Journal of Austrian Studies: Erich Hackl’s Three Tearless Histories is a great resource for professors
Professors of social science and history will find that Three Tearless Histories, by award-winning Austrian author Erich Hackl, is a good introduction into studying mid-century fascism and can easily be adopted into curricula on this topic. Students taking courses in these fields will appreciate Hackl’s unique style of uncovering history through three evocative personal stories about second and third generation descendants of war refugees who relocate to other countries under dictatorships, a Polish political prisoner who photographed Auschwitz prisoners and saved evidence of Mengele’s crimes, and the story of Austrian resistance fighter Gisela Tschofenig.

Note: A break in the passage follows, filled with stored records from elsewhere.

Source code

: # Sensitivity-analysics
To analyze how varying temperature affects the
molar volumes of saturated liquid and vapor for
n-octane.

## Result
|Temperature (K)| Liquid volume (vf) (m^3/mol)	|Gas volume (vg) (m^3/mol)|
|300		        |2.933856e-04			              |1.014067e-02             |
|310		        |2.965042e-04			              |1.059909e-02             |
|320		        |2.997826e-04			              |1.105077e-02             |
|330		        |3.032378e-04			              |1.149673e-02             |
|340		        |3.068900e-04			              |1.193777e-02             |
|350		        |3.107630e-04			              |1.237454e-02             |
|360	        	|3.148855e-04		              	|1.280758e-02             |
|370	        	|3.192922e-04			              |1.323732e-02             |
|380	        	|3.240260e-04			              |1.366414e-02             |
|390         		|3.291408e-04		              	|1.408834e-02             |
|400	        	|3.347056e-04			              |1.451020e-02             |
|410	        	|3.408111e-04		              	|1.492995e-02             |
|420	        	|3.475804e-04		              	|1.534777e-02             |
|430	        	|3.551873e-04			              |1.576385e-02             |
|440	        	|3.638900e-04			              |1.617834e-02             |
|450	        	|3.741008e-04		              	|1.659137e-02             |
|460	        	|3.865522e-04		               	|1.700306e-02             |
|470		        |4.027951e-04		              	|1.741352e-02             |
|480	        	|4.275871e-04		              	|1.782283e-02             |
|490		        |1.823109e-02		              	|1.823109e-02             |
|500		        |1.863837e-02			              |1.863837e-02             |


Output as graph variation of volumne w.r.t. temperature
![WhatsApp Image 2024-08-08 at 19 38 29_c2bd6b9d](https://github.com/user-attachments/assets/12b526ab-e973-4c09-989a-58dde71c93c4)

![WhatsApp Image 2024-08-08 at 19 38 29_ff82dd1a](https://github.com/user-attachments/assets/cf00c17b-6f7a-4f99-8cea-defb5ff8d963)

The Journal of Austrian Studies recently praised Hackl’s style:
Already in his translation of Hackl’s title—Drei tränenlose Geschichten—[translator] Mike Mitchell recognizes the Austrian writer as more of a “literary documentarian” than an inventor of fictional stories [Geschichten]. The three narratives are not in the usual sense “stories,” in which fictional characters and families are bound together by an act of authorial invention, but complex narratives whose twists, turns and connections are brought to the light of day by a writer engaged in search and discovery. […] Hackl add[s] a humanizing dimension to the family “story.”